Rogers Corp. develops high-performance specialty materials for telecommunications electronics. The company's primary application is laminating copper foil to various dielectric substrates to insulate the layers on circuit boards. Ensuring a uniform roughness value is the key to making dielectric layers that insulate without impeding circuit performance. Process control is critical.

Scott Kennedy, development engineer, said the company used to analyze surfaces with a portable stylus profilometer. Although it was easy to use, it took a long time, he said. It also required contact, acting like a needle point that is dragged across the surface of the substrate. As the profilometer encountered surface changes, fluctuations in current indicated defects. However, these devices can damage fragile surfaces such as copper foil or plastics.

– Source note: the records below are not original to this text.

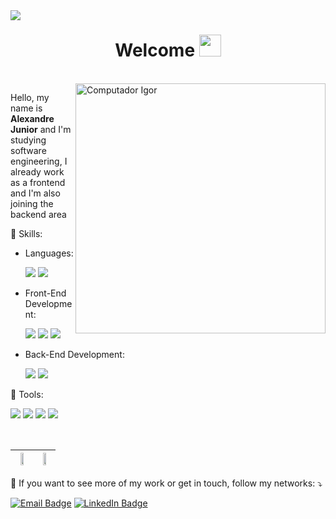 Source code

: <img src="https://komarev.com/ghpvc/?username=your-alexandrejuniorc&style=flat-square" align="left">
<h1 align="center">
  <b>Welcome</b>
  <img src="https://media.giphy.com/media/hvRJCLFzcasrR4ia7z/giphy.gif" width="35"></h1>
  
</br>

<img src="https://user-images.githubusercontent.com/81328619/213875785-400ae517-156b-4aca-a787-bac75d84c393.gif" min-width="400px" max-width="400px" width="400px" align="right" alt="Computador Igor">

<p align="left"> 
Hello, my name is <strong>Alexandre Junior</strong> and I'm studying software engineering, I already work as a frontend and I'm also joining the backend area
</p>

<p align="left">
  🤖 Skills:
  <p align="left"> 
   
* Languages:
    
    <img src="https://img.shields.io/badge/JavaScript-F7DF1E?style=for-the-badge&logo=javascript&logoColor=black">
    <img src="https://img.shields.io/badge/TypeScript-007ACC?style=for-the-badge&logo=typescript&logoColor=white">
    
* Front-End Development:    
    
    <img src="https://img.shields.io/badge/React-20232A?style=for-the-badge&logo=react&logoColor=61DAFB">
    <img src="https://img.shields.io/badge/HTML5-E34F26?style=for-the-badge&logo=html5&logoColor=white">
    <img src="https://img.shields.io/badge/CSS3-1572B6?style=for-the-badge&logo=css3&logoColor=white">
    
* Back-End Development:    
    
    <img src="https://img.shields.io/badge/Node.js-43853D?style=for-the-badge&logo=node.js&logoColor=white">
    <img src="https://img.shields.io/badge/SQLite-07405E?style=for-the-badge&logo=sqlite&logoColor=white">
  </p>
</p>

<p align="left">
  💼 Tools: 
  <p align="left">
    <img src="https://img.shields.io/badge/GitHub-100000?style=for-the-badge&logo=github&logoColor=white">
    <img src="https://img.shields.io/badge/Git-E34F26?style=for-the-badge&logo=git&logoColor=white">
    <img src="https://img.shields.io/badge/Linux-FCC624?style=for-the-badge&logo=linux&logoColor=black">
    <img src="https://img.shields.io/badge/Visual%20Studio%20Code-0078d7.svg?style=for-the-badge&logo=visual-studio-code&logoColor=white">
  </p>
</p>

</br>

<p align="center">

| <img height="50%" width="auto" src ="https://github-readme-stats.vercel.app/api?username=alexandrejuniorc&show_icons=true&count_private=true&theme=transparent&hide_border=true&hide=issues">      | <img height="50%" width="auto" src ="https://github-readme-stats.vercel.app/api/top-langs/?username=alexandrejuniorc&layout=compact&hide_border=true&theme=transparent"> |
| ----------- | ----------- |
  
<p align="left">
    💌 If you want to see more of my work or get in touch, follow my networks: ⤵️
  <p>
    <a href="mailto:alexandrejunior408@gmail.com">
      <img src="https://img.shields.io/badge/Microsoft_Outlook-0078D4?style=for-the-badge&logo=microsoft-outlook&logoColor=white" alt="Email Badge"></a>
    <a href="https://www.linkedin.com/in/alexandrejuniorc/">
      <img src="https://img.shields.io/badge/LinkedIn-0077B5?style=for-the-badge&logo=linkedin&logoColor=white" alt="LinkedIn Badge"></a>
   </p>
</p>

Another alternative was interferometric surface characterization, which provided even more detail but at a higher cost and required several days for analysis.

Now the Lasercheck handheld surface-roughness measurement gauge from Optical Dimensions LLC is improving Rogers' online surface analysis. The instrument uses a 660-nm diode laser to reflect light from the surface of the test material. The scattered light hits a photodiode array detector, whose elements are arranged to measure the angle and intensity of the beam. Two isolated photodiodes measure roughness contributions from surface spatial wavelengths in nearly the same bandwidth region that is measured by a mechanical profiler, the baseline instrument.

A significant benefit of the Lasercheck is that it requires no contact with a surface. Kennedy said it is easy to use, is portable and enables data-logging. "We can get immediate results and many more measurements," he said.

The device is not perfect, he added, noting that the operator must calibrate it separately for each surface; e.g., settings differ for measuring a ground or honed surface.